Knowing the amount of water contained in the soil is important, not only in the search for life on Mars, but also for understanding and managing life on Earth. Researchers in disciplines such as soil science, hydrology, ecology, agronomy, meteorology, and civil engineering often need accurate measurements of soil water content; as do farmers, horticulturalists, turf managers, and government agencies responsible for managing natural resources. Since around the end of the World War II, researchers have been continually developing new methods for measuring soil water content to meet the needs of these diverse user groups [1]. We will briefly consider a few of those measurement techniques here.

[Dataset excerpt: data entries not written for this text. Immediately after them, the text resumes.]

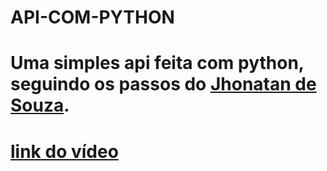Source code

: # API-COM-PYTHON
# Uma simples api feita com python, seguindo os passos do <a href="https://github.com/Jhonatan-de-Souza">Jhonatan de Souza</a>.
#  <a href="https://www.youtube.com/watch?v=FBLAV1SbJFk&t=375s">link do vídeo </a>
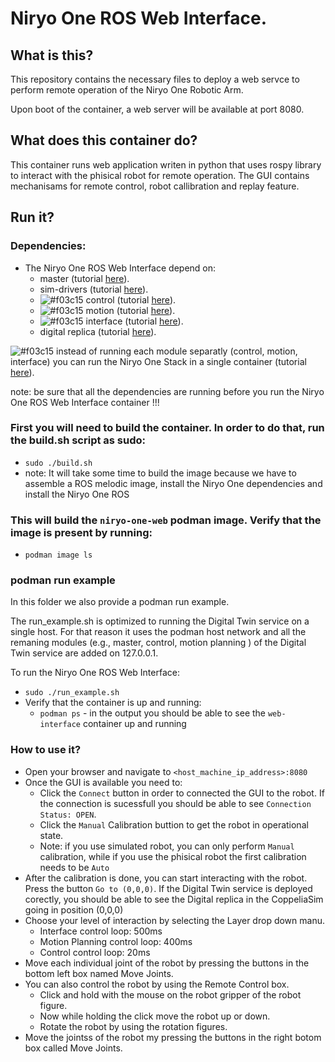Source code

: # Niryo One ROS Web Interface. 

## What is this?

This repository contains the necessary files to deploy a web servce to perform remote operation of the Niryo One Robotic Arm.

Upon boot of the container, a web server will be available at port 8080.

## What does this container do?

This container runs web application writen in python that uses rospy library to interact with the phisical robot for remote operation. The GUI contains mechanisams for remote control, robot callibration and replay feature. 

## Run it?

### Dependencies:
- The Niryo One ROS Web Interface depend on:
    - master (tutorial [here](../../ros-master/)).
    - sim-drivers (tutorial [here](../../niryo-one-drivers/simulation/)).
    - ![#f03c15](https://via.placeholder.com/15/f03c15/000000?text=+) control (tutorial [here](../niryo-one-stack/niryo-one-control/)).
    - ![#f03c15](https://via.placeholder.com/15/f03c15/000000?text=+) motion (tutorial [here](../niryo-one-stack/niryo-one-motion/)).
    - ![#f03c15](https://via.placeholder.com/15/f03c15/000000?text=+) interface (tutorial [here](../niryo-one-stack/niryo-one-interface/)).
    - digital replica (tutorial [here](../digital-replica/)).

![#f03c15](https://via.placeholder.com/15/f03c15/000000?text=+) instead of running each module separatly (control, motion, interface) you can run the Niryo One Stack in a single container (tutorial [here](../niryo-one-stack/niryo-one-stack/)).
 
note: be sure that all the dependencies are running before you run the Niryo One ROS Web Interface container !!!

### First you will need to build the container. In order to do that, run the build.sh script as sudo:
- `sudo ./build.sh`
- note: It will take some time to build the image because we have to assemble a ROS melodic image, install the Niryo One dependencies and install the Niryo One ROS  

### This will build the `niryo-one-web` podman image. Verify that the image is present by running:
- `podman image ls`

### podman run example
In this folder we also provide a podman run example. 

The run_example.sh is optimized to running the Digital Twin service on a single host. For that reason it uses the podman host network and all the remaning modules (e.g., master, control, motion planning ) of the Digital Twin service are added on 127.0.0.1.

To run the Niryo One ROS Web Interface:
- `sudo ./run_example.sh`
- Verify that the container is up and running:
    - `podman ps` - in the output you should be able to see the `web-interface` container up and running

### How to use it?

- Open your browser and navigate to `<host_machine_ip_address>:8080`
- Once the GUI is available you need to:
    - Click the `Connect` button in order to connected the GUI to the robot. If the connection is sucessfull you should be able to see `Connection Status: OPEN`.
    - Click the `Manual` Calibration buttion to get the robot in operational state. 
    - Note: if you use simulated robot, you can only perform `Manual` calibration, while if you use the phisical robot the first calibration needs to be `Auto`
- After the calibration is done, you can start interacting with the robot. Press the button `Go to (0,0,0)`.  If the Digital Twin service is deployed corectly, you should be able to see the Digital replica in the CoppeliaSim going in position (0,0,0)
- Choose your level of interaction by selecting the Layer drop down manu.
    - Interface control loop: 500ms
    - Motion Planning control loop: 400ms
    - Control control loop: 20ms
- Move each individual joint of the robot by pressing the buttons in the bottom left box named Move Joints.
- You can also control the robot by using the Remote Control box. 
    - Click and hold with the mouse on the robot gripper of the robot figure.
    - Now while holding the click move the robot up or down.
    - Rotate the robot by using the rotation figures. 
- Move the jointss of the robot my pressing the buttons in the right botom box called Move Joints.
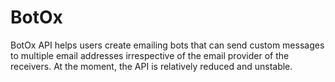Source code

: # BotOx
BotOx API helps users create emailing bots that can send custom messages to multiple email addresses irrespective of the email provider of the receivers. At the moment, the API is relatively reduced and unstable.      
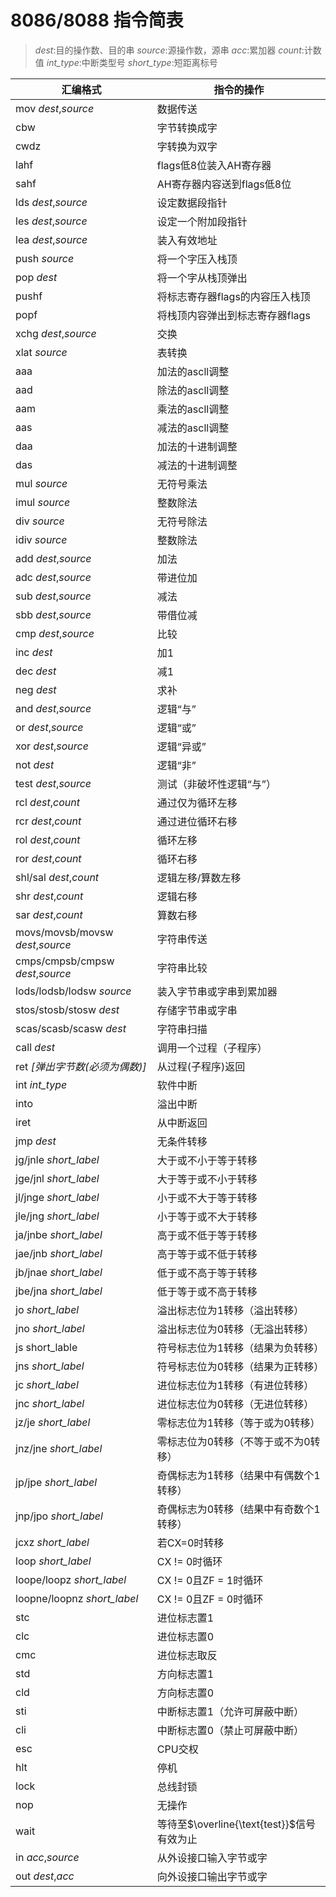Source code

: # 8086/8088 指令简表

>   *dest*:目的操作数、目的串
>   *source*:源操作数，源串
>   *acc*:累加器
>   *count*:计数值
>   *int_type*:中断类型号
>   *short_type*:短距离标号

| 汇编格式                         | 指令的操作                                 |
| -------------------------------- | ------------------------------------------ |
| mov *dest*,*source*              | 数据传送                                   |
| cbw                              | 字节转换成字                               |
| cwdz                             | 字转换为双字                               |
| lahf                             | flags低8位装入AH寄存器                     |
| sahf                             | AH寄存器内容送到flags低8位                 |
| lds *dest*,*source*              | 设定数据段指针                             |
| les *dest*,*source*              | 设定一个附加段指针                         |
| lea *dest*,*source*              | 装入有效地址                               |
| push *source*                    | 将一个字压入栈顶                           |
| pop *dest*                       | 将一个字从栈顶弹出                         |
| pushf                            | 将标志寄存器flags的内容压入栈顶            |
| popf                             | 将栈顶内容弹出到标志寄存器flags            |
| xchg *dest*,*source*             | 交换                                       |
| xlat *source*                    | 表转换                                     |
| aaa                              | 加法的ascll调整                            |
| aad                              | 除法的ascll调整                            |
| aam                              | 乘法的ascll调整                            |
| aas                              | 减法的ascll调整                            |
| daa                              | 加法的十进制调整                           |
| das                              | 减法的十进制调整                           |
| mul *source*                     | 无符号乘法                                 |
| imul *source*                    | 整数除法                                   |
| div *source*                     | 无符号除法                                 |
| idiv *source*                    | 整数除法                                   |
| add *dest*,*source*              | 加法                                       |
| adc *dest*,*source*              | 带进位加                                   |
| sub *dest*,*source*              | 减法                                       |
| sbb *dest*,*source*              | 带借位减                                   |
| cmp *dest*,*source*              | 比较                                       |
| inc *dest*                       | 加1                                        |
| dec *dest*                       | 减1                                        |
| neg *dest*                       | 求补                                       |
| and *dest*,*source*              | 逻辑“与”                                   |
| or *dest*,*source*               | 逻辑“或”                                   |
| xor *dest*,*source*              | 逻辑“异或”                                 |
| not *dest*                       | 逻辑“非”                                   |
| test *dest*,*source*             | 测试（非破坏性逻辑“与”）                   |
| rcl *dest*,*count*                 | 通过仅为循环左移                           |
| rcr *dest*,*count*                 | 通过进位循环右移                           |
| rol *dest*,*count*                 | 循环左移                                   |
| ror *dest*,*count*                 | 循环右移                                   |
| shl/sal *dest*,*count*             | 逻辑左移/算数左移                          |
| shr *dest*,*count*                 | 逻辑右移                                   |
| sar *dest*,*count*                 | 算数右移                                   |
| movs/movsb/movsw *dest*,*source* | 字符串传送                                 |
| cmps/cmpsb/cmpsw *dest*,*source* | 字符串比较                                 |
| lods/lodsb/lodsw *source*        | 装入字节串或字串到累加器                   |
| stos/stosb/stosw *dest*          | 存储字节串或字串                           |
| scas/scasb/scasw *dest*          | 字符串扫描                                 |
| call *dest*                      | 调用一个过程（子程序）                     |
| ret  *[弹出字节数(必须为偶数)]* | 从过程(子程序)返回                         |
| int *int_type*                   | 软件中断                                   |
| into                             | 溢出中断                                   |
| iret                             | 从中断返回                                 |
| jmp *dest*                       | 无条件转移                                 |
| jg/jnle *short_label*            | 大于或不小于等于转移                       |
| jge/jnl *short_label*            | 大于等于或不小于转移                       |
| jl/jnge *short_label*            | 小于或不大于等于转移                       |
| jle/jng *short_label*            | 小于等于或不大于转移                       |
| ja/jnbe *short_label*            | 高于或不低于等于转移                       |
| jae/jnb *short_label*            | 高于等于或不低于转移                       |
| jb/jnae *short_label*            | 低于或不高于等于转移                       |
| jbe/jna *short_label*            | 低于等于或不高于转移                       |
| jo *short_label*                 | 溢出标志位为1转移（溢出转移）              |
| jno *short_label*                | 溢出标志位为0转移（无溢出转移）            |
| js short_lable                   | 符号标志位为1转移（结果为负转移）          |
| jns *short_label*                | 符号标志位为0转移（结果为正转移）          |
| jc *short_label*                 | 进位标志位为1转移（有进位转移）            |
| jnc *short_label*                | 进位标志位为0转移（无进位转移）            |
| jz/je *short_label*              | 零标志位为1转移（等于或为0转移）           |
| jnz/jne *short_label*            | 零标志位为0转移（不等于或不为0转移）       |
| jp/jpe *short_label*             | 奇偶标志为1转移（结果中有偶数个1转移）     |
| jnp/jpo *short_label*            | 奇偶标志为0转移（结果中有奇数个1转移）     |
| jcxz *short_label*               | 若CX=0时转移                               |
| loop *short_label*               | CX != 0时循环                              |
| loope/loopz *short_label*        | CX != 0且ZF = 1时循环                      |
| loopne/loopnz *short_label*      | CX != 0且ZF = 0时循环                      |
| stc                              | 进位标志置1                                |
| clc                              | 进位标志置0                                |
| cmc                              | 进位标志取反                               |
| std                              | 方向标志置1                                |
| cld                              | 方向标志置0                                |
| sti                              | 中断标志置1（允许可屏蔽中断）              |
| cli                              | 中断标志置0（禁止可屏蔽中断）              |
| esc                              | CPU交权                                    |
| hlt                              | 停机                                       |
| lock                             | 总线封锁                                   |
| nop                              | 无操作                                     |
| wait                             | 等待至$\overline{\text{test}}$信号有效为止 |
| in *acc*,*source*                  | 从外设接口输入字节或字                     |
| out *dest*,*acc*                | 向外设接口输出字节或字                     |

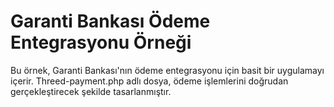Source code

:    <h1>Garanti Bankası Ödeme Entegrasyonu Örneği</h1>
    <p>Bu örnek, Garanti Bankası'nın ödeme entegrasyonu için basit bir uygulamayı içerir. Threed-payment.php adlı dosya, ödeme işlemlerini doğrudan gerçekleştirecek şekilde tasarlanmıştır.</p>

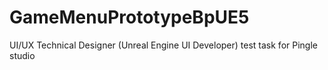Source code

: # GameMenuPrototypeBpUE5
UI/UX Technical Designer (Unreal Engine UI Developer) test task for Pingle studio
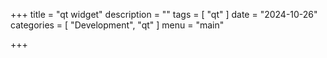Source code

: +++
title = "qt widget"
description = ""
tags = [
    "qt"
]
date = "2024-10-26"
categories = [
    "Development",
    "qt"
]
menu = "main"

+++



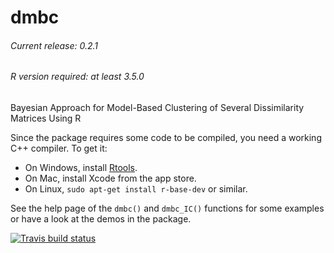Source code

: # dmbc
###### Current release: 0.2.1
###### R version required: at least 3.5.0
Bayesian Approach for Model-Based Clustering of Several Dissimilarity Matrices Using R

Since the package requires some code to be compiled, you need a working C++ compiler. To get it:

- On Windows, install [Rtools](https://cran.r-project.org/bin/windows/Rtools/).
- On Mac, install Xcode from the app store.
- On Linux, `sudo apt-get install r-base-dev` or similar.

See the help page of the `dmbc()` and `dmbc_IC()` functions for some examples or have a look at the demos in the package.

[![Travis build status](https://travis-ci.org/sergioventurini/dmbc.svg?branch=master)](https://travis-ci.org/sergioventurini/dmbc)
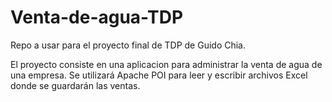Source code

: # Venta-de-agua-TDP
Repo a usar para el proyecto final de TDP de Guido Chia.

El proyecto consiste en una aplicacion para administrar la venta de agua de una empresa.
Se utilizará Apache POI para leer y escribir archivos Excel donde se guardarán las ventas.
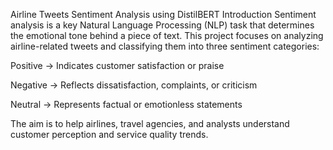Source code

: Airline Tweets Sentiment Analysis using DistilBERT
 Introduction
Sentiment analysis is a key Natural Language Processing (NLP) task that determines the emotional tone behind a piece of text.
This project focuses on analyzing airline-related tweets and classifying them into three sentiment categories:

Positive → Indicates customer satisfaction or praise

Negative → Reflects dissatisfaction, complaints, or criticism

Neutral → Represents factual or emotionless statements

The aim is to help airlines, travel agencies, and analysts understand customer perception and service quality trends.

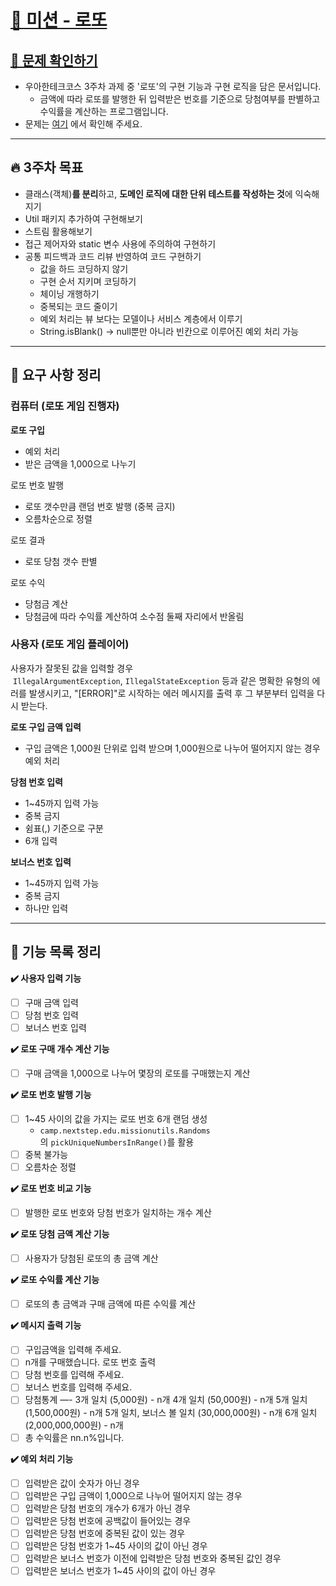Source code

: # [💸 미션 - 로또](https://github.com/coenfflOo/java-lotto-6)

## **[👀 문제 확인하기](https://github.com/woowacourse-precourse/java-lotto-6)**

- 우아한테크코스 3주차 과제 중 '로또'의 구현 기능과 구현 로직을 담은 문서입니다.
    - 금액에 따라 로또를 발행한 뒤 입력받은 번호를 기준으로 당첨여부를 판별하고 수익률을 계산하는 프로그램입니다.
- 문제는 [여기](https://github.com/woowacourse-precourse/java-lotto-6) 에서 확인해 주세요.

---

## **🔥 3주차 목표**

- 클래스(객체)**를 분리**하고, **도메인 로직에 대한 단위 테스트를 작성하는 것**에 익숙해지기
- Util 패키지 추가하여 구현해보기
- 스트림 활용해보기
- 접근 제어자와 static 변수 사용에 주의하여 구현하기
- 공통 피드백과 코드 리뷰 반영하여 코드 구현하기
    - 값을 하드 코딩하지 않기
    - 구현 순서 지키며 코딩하기
    - 체이닝 개행하기
    - 중복되는 코드 줄이기
    - 예외 처리는 뷰 보다는 모델이나 서비스 계층에서 이루기
    - String.isBlank() → null뿐만 아니라 빈칸으로 이루어진 예외 처리 가능

---

## **📝 요구 사항 정리**

### **컴퓨터 (로또 게임 진행자)**

**로또 구입**

- 예외 처리
- 받은 금액을 1,000으로 나누기

로또 번호 발행

- 로또 갯수만큼 랜덤 번호 발행 (중복 금지)
- 오름차순으로 정렬

로또 결과

- 로또 당첨 갯수 판별

로또 수익

- 당첨금 계산
- 당첨금에 따라 수익률 계산하여 소수점 둘째 자리에서 반올림

### 사용자 **(로또 게임 플레이어)**

사용자가 잘못된 값을 입력할 경우  `IllegalArgumentException`, `IllegalStateException` 등과 같은 명확한 유형의 에러를 발생시키고, "[ERROR]"로 시작하는 에러 메시지를 출력 후 그 부분부터 입력을 다시 받는다.

**로또 구입 금액 입력**

- 구입 금액은 1,000원 단위로 입력 받으며 1,000원으로 나누어 떨어지지 않는 경우 예외 처리

**당첨 번호 입력**

- 1~45까지 입력 가능
- 중복 금지
- 쉼표(,) 기준으로 구분
- 6개 입력

**보너스 번호 입력**

- 1~45까지 입력 가능
- 중복 금지
- 하나만 입력

---

## **🚦 기능 목록 정리**

****✔️ 사용자 입력 기능****

- [ ]  구매 금액 입력
- [ ]  당첨 번호 입력
- [ ]  보너스 번호 입력

****✔️ 로또 구매 개수 계산 기능****

- [ ]  구매 금액을 1,000으로 나누어 몇장의 로또를 구매했는지 계산

****✔️ 로또 번호 발행 기능****

- [ ]  1~45 사이의 값을 가지는 로또 번호 6개 랜덤 생성
    - `camp.nextstep.edu.missionutils.Randoms`의 `pickUniqueNumbersInRange()`를 활용
- [ ]  중복 불가능
- [ ]  오름차순 정렬

****✔️ 로또 번호 비교 기능****

- [ ]  발행한 로또 번호와 당첨 번호가 일치하는 개수 계산

****✔️ 로또 당첨 금액 계산 기능****

- [ ]  사용자가 당첨된 로또의 총 금액 계산

****✔️ 로또 수익률 계산 기능****

- [ ]  로또의 총 금액과 구매 금액에 따른 수익률 계산

****✔️ 메시지 출력 기능****

- [ ]  구입금액을 입력해 주세요.
- [ ]  n개를 구매했습니다.
  로또 번호 출력
- [ ]  당첨 번호를 입력해 주세요.
- [ ]  보너스 번호를 입력해 주세요.
- [ ]  당첨통계
  —-
  3개 일치 (5,000원) - n개
  4개 일치 (50,000원) - n개
  5개 일치 (1,500,000원) - n개
  5개 일치, 보너스 볼 일치 (30,000,000원) - n개
  6개 일치 (2,000,000,000원) - n개
- [ ]  총 수익률은 nn.n%입니다.

****✔️ 예외 처리 기능****

- [ ]  입력받은 값이 숫자가 아닌 경우
- [ ]  입력받은 구입 금액이 1,000으로 나누어 떨어지지 않는 경우
- [ ]  입력받은 당첨 번호의 개수가 6개가 아닌 경우
- [ ]  입력받은 당첨 번호에 공백값이 들어있는 경우
- [ ]  입력받은 당첨 번호에 중복된 값이 있는 경우
- [ ]  입력받은 당첨 번호가 1~45 사이의 값이 아닌 경우
- [ ]  입력받은 보너스 번호가 이전에 입력받은 당첨 번호와 중복된 값인 경우
- [ ]  입력받은 보너스 번호가 1~45 사이의 값이 아닌 경우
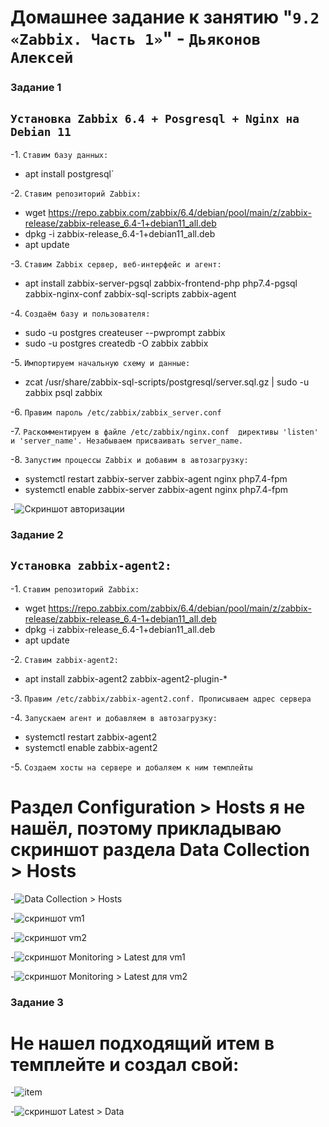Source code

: # Домашнее задание к занятию "`9.2 «Zabbix. Часть 1»`" - `Дьяконов Алексей`

### Задание 1

`Установка Zabbix 6.4 + Posgresql + Nginx на Debian 11`
-
-1. `Ставим базу данных:`
 - apt install postgresql`

-2. `Ставим репозиторий Zabbix:`
 - wget https://repo.zabbix.com/zabbix/6.4/debian/pool/main/z/zabbix-release/zabbix-release_6.4-1+debian11_all.deb
 - dpkg -i zabbix-release_6.4-1+debian11_all.deb
 - apt update

-3. `Ставим Zabbix сервер, веб-интерфейс и агент:`
 - apt install zabbix-server-pgsql zabbix-frontend-php php7.4-pgsql zabbix-nginx-conf zabbix-sql-scripts zabbix-agent

-4. `Создаём базу и пользователя:`
 - sudo -u postgres createuser --pwprompt zabbix
 - sudo -u postgres createdb -O zabbix zabbix

-5. `Импортируем начальную схему и данные:`
 - zcat /usr/share/zabbix-sql-scripts/postgresql/server.sql.gz | sudo -u zabbix psql zabbix

-6. `Правим пароль /etc/zabbix/zabbix_server.conf`

-7. `Раскомментируем в файле /etc/zabbix/nginx.conf  директивы 'listen' и 'server_name'. Незабываем присваивать server_name.`

-8. `Запустим процессы Zabbix и добавим в автозагрузку:`
 - systemctl restart zabbix-server zabbix-agent nginx php7.4-fpm
 - systemctl enable zabbix-server zabbix-agent nginx php7.4-fpm

-![Скриншот авторизации](./img/1.jpg)

### Задание 2

`Установка zabbix-agent2:`
-
-1. `Ставим репозиторий Zabbix:`
 - wget https://repo.zabbix.com/zabbix/6.4/debian/pool/main/z/zabbix-release/zabbix-release_6.4-1+debian11_all.deb
 - dpkg -i zabbix-release_6.4-1+debian11_all.deb
 - apt update

-2. `Ставим zabbix-agent2:`
 - apt install zabbix-agent2 zabbix-agent2-plugin-*

-3. `Правим /etc/zabbix/zabbix-agent2.conf. Прописываем адрес сервера`

-4. `Запускаем агент и добавляем в автозагрузку:`
 - systemctl restart zabbix-agent2
 - systemctl enable zabbix-agent2

-5. `Создаем хосты на сервере и добаляем к ним темплейты`

# Раздел Configuration > Hosts я не нашёл, поэтому прикладываю скриншот раздела Data Collection > Hosts

-![Data Collection > Hosts](./img/2_1.jpg)

-![скриншот vm1](./img/2_2.jpg)

-![скриншот vm2](./img/2_3.jpg)

-![скриншот Monitoring > Latest для vm1](./img/2_4.jpg)

-![скриншот Monitoring > Latest для vm2](./img/2_5.jpg)



### Задание 3

# Не нашел подходящий итем в темплейте и создал свой:

-![item](./img/3_1.jpg)

-![скриншот Latest > Data](./img/3_2.jpg)






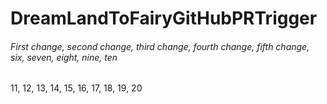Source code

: # DreamLandToFairyGitHubPRTrigger
###### First change, second change, third change, fourth change, fifth change, six, seven, eight, nine, ten
11, 12, 13, 14, 15, 16, 17, 18, 19, 20
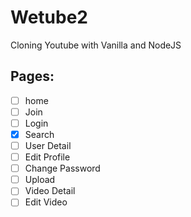 # Wetube2

Cloning Youtube with Vanilla and NodeJS


## Pages:

- [ ] home
- [ ] Join
- [ ] Login
- [x] Search
- [ ] User Detail
- [ ] Edit Profile
- [ ] Change Password
- [ ] Upload
- [ ] Video Detail
- [ ] Edit Video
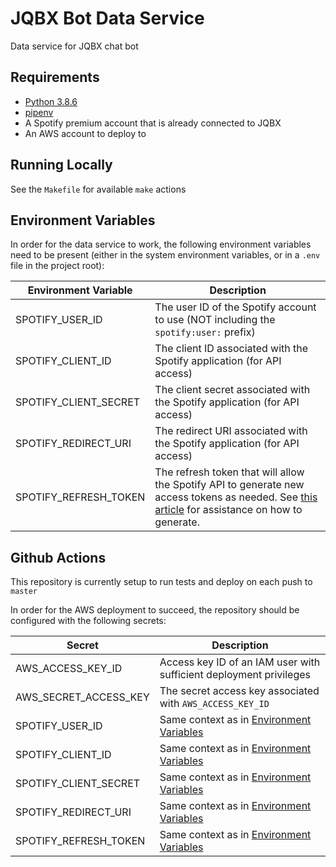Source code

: # JQBX Bot Data Service
Data service for JQBX chat bot


## Requirements
* [Python 3.8.6](https://www.python.org/downloads/release/python-386/)
* [pipenv](https://pypi.org/project/pipenv/)
* A Spotify premium account that is already connected to JQBX
* An AWS account to deploy to


## Running Locally
See the `Makefile` for available `make` actions


## Environment Variables
In order for the data service to work, the following environment variables need to be present
(either in the system environment variables, or in a `.env` file in the project root):

| Environment Variable | Description |
| --- | --- |
| SPOTIFY_USER_ID | The user ID of the Spotify account to use (NOT including the `spotify:user:` prefix) |
| SPOTIFY_CLIENT_ID | The client ID associated with the Spotify application (for API access) |
| SPOTIFY_CLIENT_SECRET | The client secret associated with the Spotify application (for API access) |
| SPOTIFY_REDIRECT_URI | The redirect URI associated with the Spotify application (for API access) |
| SPOTIFY_REFRESH_TOKEN | The refresh token that will allow the Spotify API to generate new access tokens as needed. See [this article](https://benwiz.com/blog/create-spotify-refresh-token/) for assistance on how to generate. |


## Github Actions
This repository is currently setup to run tests and deploy on each push to `master`

In order for the AWS deployment to succeed, the repository should be configured with the following secrets:

| Secret | Description |
| --- | --- |
| AWS_ACCESS_KEY_ID | Access key ID of an IAM user with sufficient deployment privileges |
| AWS_SECRET_ACCESS_KEY | The secret access key associated with `AWS_ACCESS_KEY_ID` |
| SPOTIFY_USER_ID | Same context as in [Environment Variables](#Environment-Variables) |
| SPOTIFY_CLIENT_ID | Same context as in [Environment Variables](#Environment-Variables) |
| SPOTIFY_CLIENT_SECRET | Same context as in [Environment Variables](#Environment-Variables) |
| SPOTIFY_REDIRECT_URI | Same context as in [Environment Variables](#Environment-Variables) |
| SPOTIFY_REFRESH_TOKEN | Same context as in [Environment Variables](#Environment-Variables) |
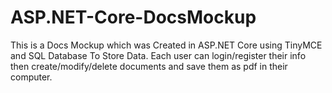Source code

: # ASP.NET-Core-DocsMockup

This is a Docs Mockup which was Created in ASP.NET Core using TinyMCE and SQL Database To Store Data. Each user can login/register their info then create/modify/delete documents and save them as pdf in their computer.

The simplest and oldest method for measuring soil water content is called the gravimetric method. In this method, a soil sample is weighed, then oven-dried at 105°C to a constant weight and the final dry weight is recorded. This drying temperature is above the boiling temperature for water but below temperatures at which soil organic matter would be lost by heating. If the volume of the soil sample is unknown, then only the gravimetric water content can be  determined using this method. If the volume of the sample is known, then the bulk density and volumetric water content can also be determined. In practice, a fixed drying time of 24 hours is often used because it is more convenient than repeatedly weighing the sample to determine if a constant weight has been reached. The primary requirements for this method then are an accurate balance and an oven that can safely hold a constant temperature unattended for 24 hours.

In contrast to the simplicity of the gravimetric method, powerful new methods of measuring and monitoring soil water content involve a diverse array of cutting-edge technologies. Now satellites orbit the Earth carefully mapping the emission of electromagnetic radiation from the land surface in the microwave wavelength range, and these data are used to estimate the volumetric water content of the 0-5 cm soil layer around the globe with ~9 km spatial resolution [2, 3]. Researchers are also learning to extract information about soil water content from the satellite-generated signals received by antennas of Global Positioning Systems because a portion of those signals comes from reflections off the land surface [4, 5].

Meanwhile, neutrons generated by cosmic-rays are detected with stationary or mobile neutron counters at the land surface and used to estimate volumetric water content of the surface soil to a depth of up to 40 cm with a spatial resolution of ~400 m [6, 7]. For higher spatial resolution, researchers deploy fiber optic distributed temperature sensing systems with or without active heating capabilities. These systems can measure soil temperatures at 1-m resolution and 1-min intervals along paths of 1-km length or greater, and the soil temperature data can be used to infer soil volumetric water content [8, 9]. Fig. 3‑2 shows some of the equipment in a field experiment called the Marena, Oklahoma, In Situ Sensor Testbed (MOISST) where many of the established and emerging soil moisture measurement technologies are inter-compared [10].

Add to these techniques the steady progression of new electromagnetic and thermal sensors that permit long-term, automated monitoring of soil volumetric water content at a single point [11] , a progression that began with the seminal work of Topp et al. [12] who used a technique called time domain reflectometry (TDR). You can see that development of improved methods for measuring soil water content has been a major focus in soil physics and related disciplines, and you can understand why soil water content data are becoming increasingly available around the world [13]. One of the great opportunities for researchers today is to find creative ways to use these data for societal benefit whether for improved drought monitoring, more accurate streamflow forecasting, increased wildfire preparedness, or a host of other potential applications [14-16].